**WHAT YOU HAVE TO DO:**
Only the lines from the first line of the entries through the line with "Privy works best" belong in the answer, each restated word for word and without pictures.

=== Begin Enclosure ===

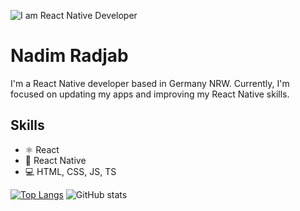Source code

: ![I am React Native Developer](https://crowdbotics.ghost.io/content/images/2020/08/React-Native-Featured-Image.png)
# Nadim Radjab

I'm a React Native developer based in Germany NRW. Currently, I'm focused on updating my apps and improving my React Native skills.

## Skills
* <g-emoji class="g-emoji" alias="atom_symbol" fallback-src="https://github.githubassets.com/images/icons/emoji/unicode/269b.png">⚛</g-emoji> React 
* :iphone: React Native
* :computer: HTML, CSS, JS, TS

[![Top Langs](https://github-readme-stats-nadimradjab.vercel.app/api/top-langs/?username=NadimRadjab)](https://github.com/anuraghazra/github-readme-stats)         ![GitHub stats](https://github-readme-stats-nadimradjab.vercel.app/api?username=NadimRadjab&show_icons=true&count_private=true)   



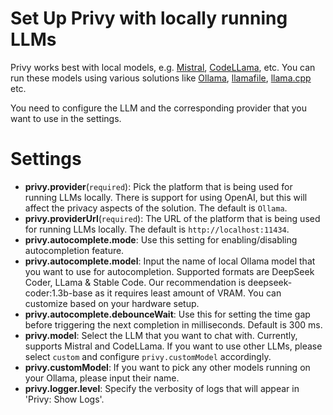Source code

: # Set Up Privy with locally running LLMs

Privy works best with local models, e.g. [Mistral](https://mistral.ai/),
[CodeLLama](https://github.com/facebookresearch/codellama), etc. You can run these models using various solutions like [Ollama](https://github.com/jmorganca/ollama), [llamafile](https://github.com/Mozilla-Ocho/llamafile), [llama.cpp](https://github.com/ggerganov/llama.cpp) etc.

You need to configure the LLM and the corresponding provider that you want to use in the settings.

# Settings

- **privy.provider**(`required`): Pick the platform that is being used for running LLMs locally. There is support for using OpenAI, but this will affect the privacy aspects of the solution. The default is `Ollama`.
- **privy.providerUrl**(`required`): The URL of the platform that is being used for running LLMs locally. The default is `http://localhost:11434`.
- **privy.autocomplete.mode**: Use this setting for enabling/disabling autocompletion feature.
- **privy.autocomplete.model**: Input the name of local Ollama model that you want to use for autocompletion. Supported formats are DeepSeek Coder, LLama & Stable Code. Our recommendation is deepseek-coder:1.3b-base as it requires least amount of VRAM. You can customize based on your hardware setup.
- **privy.autocomplete.debounceWait**: Use this for setting the time gap before triggering the next completion in milliseconds. Default is 300 ms.
- **privy.model**: Select the LLM that you want to chat with. Currently, supports Mistral and CodeLLama. If you want to use other LLMs, please select `custom` and configure `privy.customModel` accordingly.
- **privy.customModel**: If you want to pick any other models running on your Ollama, please input their name.
- **privy.logger.level**: Specify the verbosity of logs that will appear in 'Privy: Show Logs'.
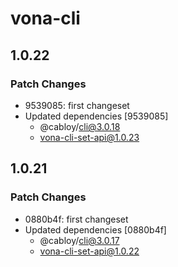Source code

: # vona-cli

## 1.0.22

### Patch Changes

- 9539085: first changeset
- Updated dependencies [9539085]
  - @cabloy/cli@3.0.18
  - vona-cli-set-api@1.0.23

## 1.0.21

### Patch Changes

- 0880b4f: first changeset
- Updated dependencies [0880b4f]
  - @cabloy/cli@3.0.17
  - vona-cli-set-api@1.0.22

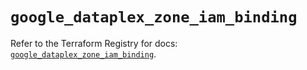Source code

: # `google_dataplex_zone_iam_binding`

Refer to the Terraform Registry for docs: [`google_dataplex_zone_iam_binding`](https://registry.terraform.io/providers/hashicorp/google/6.10.0/docs/resources/dataplex_zone_iam_binding).
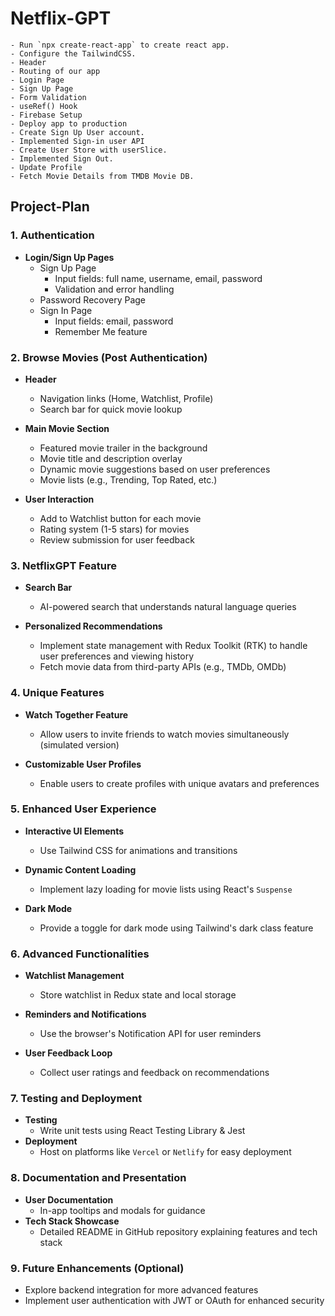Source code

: # Netflix-GPT

    - Run `npx create-react-app` to create react app.
    - Configure the TailwindCSS.
    - Header
    - Routing of our app
    - Login Page
    - Sign Up Page
    - Form Validation 
    - useRef() Hook
    - Firebase Setup
    - Deploy app to production 
    - Create Sign Up User account.
    - Implemented Sign-in user API
    - Create User Store with userSlice.
    - Implemented Sign Out.
    - Update Profile
    - Fetch Movie Details from TMDB Movie DB.

## Project-Plan

### 1. Authentication

- **Login/Sign Up Pages**
  - Sign Up Page
    - Input fields: full name, username, email, password
    - Validation and error handling
  - Password Recovery Page
  - Sign In Page
    - Input fields: email, password
    - Remember Me feature

### 2. Browse Movies (Post Authentication)

- **Header**
  - Navigation links (Home, Watchlist, Profile)
  - Search bar for quick movie lookup
  
- **Main Movie Section**
  - Featured movie trailer in the background
  - Movie title and description overlay
  - Dynamic movie suggestions based on user preferences
  - Movie lists (e.g., Trending, Top Rated, etc.)

- **User Interaction**
  - Add to Watchlist button for each movie
  - Rating system (1-5 stars) for movies
  - Review submission for user feedback

### 3. NetflixGPT Feature

- **Search Bar**
  - AI-powered search that understands natural language queries

- **Personalized Recommendations**
  - Implement state management with Redux Toolkit (RTK) to handle user preferences and viewing history
  - Fetch movie data from third-party APIs (e.g., TMDb, OMDb)

### 4. Unique Features

- **Watch Together Feature**
  - Allow users to invite friends to watch movies simultaneously (simulated version)

- **Customizable User Profiles**
  - Enable users to create profiles with unique avatars and preferences

### 5. Enhanced User Experience

- **Interactive UI Elements**
  - Use Tailwind CSS for animations and transitions

- **Dynamic Content Loading**
  - Implement lazy loading for movie lists using React's `Suspense`

- **Dark Mode**
  - Provide a toggle for dark mode using Tailwind's dark class feature

### 6. Advanced Functionalities

- **Watchlist Management**
  - Store watchlist in Redux state and local storage

- **Reminders and Notifications**
  - Use the browser's Notification API for user reminders

- **User Feedback Loop**
  - Collect user ratings and feedback on recommendations

### 7. Testing and Deployment

- **Testing**
  - Write unit tests using React Testing Library & Jest
- **Deployment**
  - Host on platforms like `Vercel` or `Netlify` for easy deployment

### 8. Documentation and Presentation

- **User Documentation**
  - In-app tooltips and modals for guidance
- **Tech Stack Showcase**
  - Detailed README in GitHub repository explaining features and tech stack

### 9. Future Enhancements (Optional)

- Explore backend integration for more advanced features
- Implement user authentication with JWT or OAuth for enhanced security
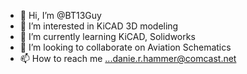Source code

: - 👋 Hi, I’m @BT13Guy
- 👀 I’m interested in KiCAD 3D modeling
- 🌱 I’m currently learning KiCAD, Solidworks
- 💞️ I’m looking to collaborate on Aviation Schematics
- 📫 How to reach me ...danie.r.hammer@comcast.net

<!---
BT13Guy/BT13Guy is a ✨ special ✨ repository because its `README.md` (this file) appears on your GitHub profile.
You can click the Preview link to take a look at your changes.
--->
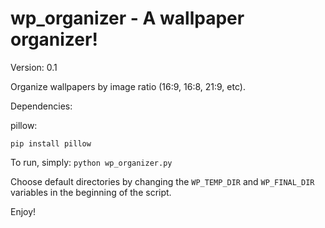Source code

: # wp_organizer - A wallpaper organizer!

Version: 0.1

Organize wallpapers by image ratio (16:9, 16:8, 21:9, etc).

Dependencies:

pillow: 

`pip install pillow`

To run, simply: `python wp_organizer.py`

Choose default directories by changing the `WP_TEMP_DIR` and `WP_FINAL_DIR` variables in the beginning of the script.

Enjoy!
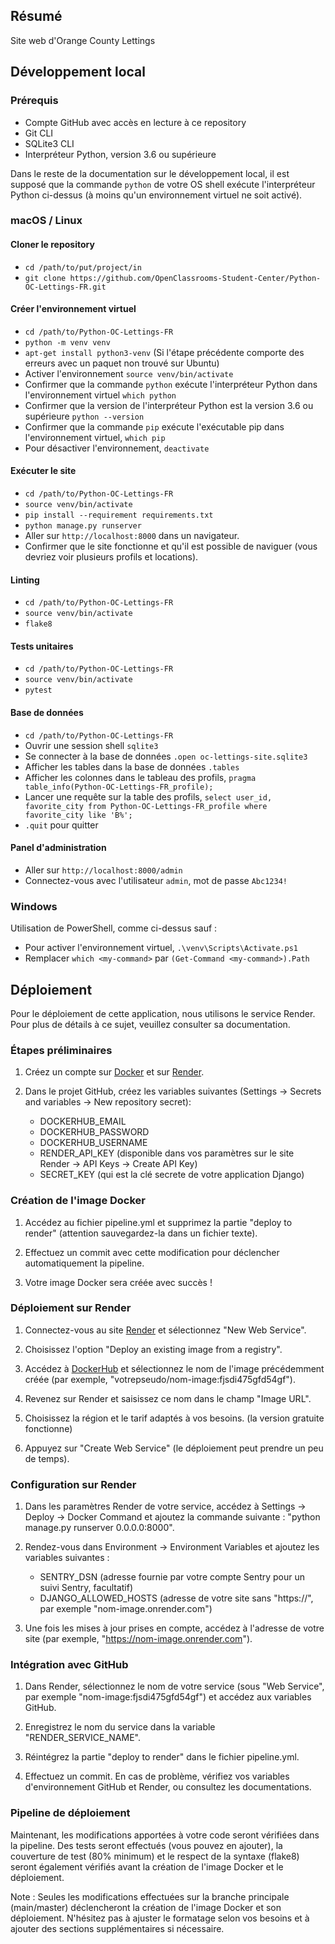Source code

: ## Résumé

Site web d'Orange County Lettings

## Développement local

### Prérequis

- Compte GitHub avec accès en lecture à ce repository
- Git CLI
- SQLite3 CLI
- Interpréteur Python, version 3.6 ou supérieure

Dans le reste de la documentation sur le développement local, il est supposé que la commande `python` de votre OS shell exécute l'interpréteur Python ci-dessus (à moins qu'un environnement virtuel ne soit activé).

### macOS / Linux

#### Cloner le repository

- `cd /path/to/put/project/in`
- `git clone https://github.com/OpenClassrooms-Student-Center/Python-OC-Lettings-FR.git`

#### Créer l'environnement virtuel

- `cd /path/to/Python-OC-Lettings-FR`
- `python -m venv venv`
- `apt-get install python3-venv` (Si l'étape précédente comporte des erreurs avec un paquet non trouvé sur Ubuntu)
- Activer l'environnement `source venv/bin/activate`
- Confirmer que la commande `python` exécute l'interpréteur Python dans l'environnement virtuel
`which python`
- Confirmer que la version de l'interpréteur Python est la version 3.6 ou supérieure `python --version`
- Confirmer que la commande `pip` exécute l'exécutable pip dans l'environnement virtuel, `which pip`
- Pour désactiver l'environnement, `deactivate`

#### Exécuter le site

- `cd /path/to/Python-OC-Lettings-FR`
- `source venv/bin/activate`
- `pip install --requirement requirements.txt`
- `python manage.py runserver`
- Aller sur `http://localhost:8000` dans un navigateur.
- Confirmer que le site fonctionne et qu'il est possible de naviguer (vous devriez voir plusieurs profils et locations).

#### Linting

- `cd /path/to/Python-OC-Lettings-FR`
- `source venv/bin/activate`
- `flake8`

#### Tests unitaires

- `cd /path/to/Python-OC-Lettings-FR`
- `source venv/bin/activate`
- `pytest`

#### Base de données

- `cd /path/to/Python-OC-Lettings-FR`
- Ouvrir une session shell `sqlite3`
- Se connecter à la base de données `.open oc-lettings-site.sqlite3`
- Afficher les tables dans la base de données `.tables`
- Afficher les colonnes dans le tableau des profils, `pragma table_info(Python-OC-Lettings-FR_profile);`
- Lancer une requête sur la table des profils, `select user_id, favorite_city from
  Python-OC-Lettings-FR_profile where favorite_city like 'B%';`
- `.quit` pour quitter

#### Panel d'administration

- Aller sur `http://localhost:8000/admin`
- Connectez-vous avec l'utilisateur `admin`, mot de passe `Abc1234!`

### Windows

Utilisation de PowerShell, comme ci-dessus sauf :

- Pour activer l'environnement virtuel, `.\venv\Scripts\Activate.ps1` 
- Remplacer `which <my-command>` par `(Get-Command <my-command>).Path`

## Déploiement

Pour le déploiement de cette application, nous utilisons le service Render. Pour plus de détails à ce sujet, veuillez consulter sa documentation.

### Étapes préliminaires

1. Créez un compte sur [Docker](https://hub.docker.com/) et sur [Render](https://dashboard.render.com/).

2. Dans le projet GitHub, créez les variables suivantes (Settings -> Secrets and variables -> New repository secret):

   - DOCKERHUB_EMAIL
   - DOCKERHUB_PASSWORD
   - DOCKERHUB_USERNAME
   - RENDER_API_KEY (disponible dans vos paramètres sur le site Render -> API Keys -> Create API Key)
   - SECRET_KEY (qui est la clé secrete de votre application Django)

### Création de l'image Docker

1. Accédez au fichier pipeline.yml et supprimez la partie "deploy to render" (attention sauvegardez-la dans un fichier texte).

2. Effectuez un commit avec cette modification pour déclencher automatiquement la pipeline.

3. Votre image Docker sera créée avec succès !

### Déploiement sur Render

1. Connectez-vous au site [Render](https://dashboard.render.com/) et sélectionnez "New Web Service".

2. Choisissez l'option "Deploy an existing image from a registry".

3. Accédez à [DockerHub](https://hub.docker.com/) et sélectionnez le nom de l'image précédemment créée (par exemple, "votrepseudo/nom-image:fjsdi475gfd54gf").

4. Revenez sur Render et saisissez ce nom dans le champ "Image URL".

5. Choisissez la région et le tarif adaptés à vos besoins. (la version gratuite fonctionne)

6. Appuyez sur "Create Web Service" (le déploiement peut prendre un peu de temps).

### Configuration sur Render

1. Dans les paramètres Render de votre service, accédez à Settings -> Deploy -> Docker Command et ajoutez la commande suivante : "python manage.py runserver 0.0.0.0:8000".

2. Rendez-vous dans Environment -> Environment Variables et ajoutez les variables suivantes :

   - SENTRY_DSN (adresse fournie par votre compte Sentry pour un suivi Sentry, facultatif)
   - DJANGO_ALLOWED_HOSTS (adresse de votre site sans "https://", par exemple "nom-image.onrender.com")

3. Une fois les mises à jour prises en compte, accédez à l'adresse de votre site (par exemple, "https://nom-image.onrender.com").

### Intégration avec GitHub

1. Dans Render, sélectionnez le nom de votre service (sous "Web Service", par exemple "nom-image:fjsdi475gfd54gf") et accédez aux variables GitHub.

2. Enregistrez le nom du service dans la variable "RENDER_SERVICE_NAME".

3. Réintégrez la partie "deploy to render" dans le fichier pipeline.yml.

4. Effectuez un commit. En cas de problème, vérifiez vos variables d'environnement GitHub et Render, ou consultez les documentations.

### Pipeline de déploiement

Maintenant, les modifications apportées à votre code seront vérifiées dans la pipeline. Des tests seront effectués (vous pouvez en ajouter), la couverture de test (80% minimum) et le respect de la syntaxe (flake8) seront également vérifiés avant la création de l'image Docker et le déploiement.

Note : Seules les modifications effectuées sur la branche principale (main/master) déclencheront la création de l'image Docker et son déploiement.
N'hésitez pas à ajuster le formatage selon vos besoins et à ajouter des sections supplémentaires si nécessaire.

=== End Enclosure ===

**WRITTEN SOLUTION:**
Source code

: ![I am React Native Developer](https://crowdbotics.ghost.io/content/images/2020/08/React-Native-Featured-Image.png)
# Nadim Radjab

I'm a React Native developer based in Germany NRW. Currently, I'm focused on updating my apps and improving my React Native skills.

## Skills
* <g-emoji class="g-emoji" alias="atom_symbol" fallback-src="https://github.githubassets.com/images/icons/emoji/unicode/269b.png">⚛</g-emoji> React 
* :iphone: React Native
* :computer: HTML, CSS, JS, TS

[![Top Langs](https://github-readme-stats-nadimradjab.vercel.app/api/top-langs/?username=NadimRadjab)](https://github.com/anuraghazra/github-readme-stats)         ![GitHub stats](https://github-readme-stats-nadimradjab.vercel.app/api?username=NadimRadjab&show_icons=true&count_private=true)   



Source code

: # Set Up Privy with locally running LLMs

Privy works best with local models, e.g. [Mistral](https://mistral.ai/),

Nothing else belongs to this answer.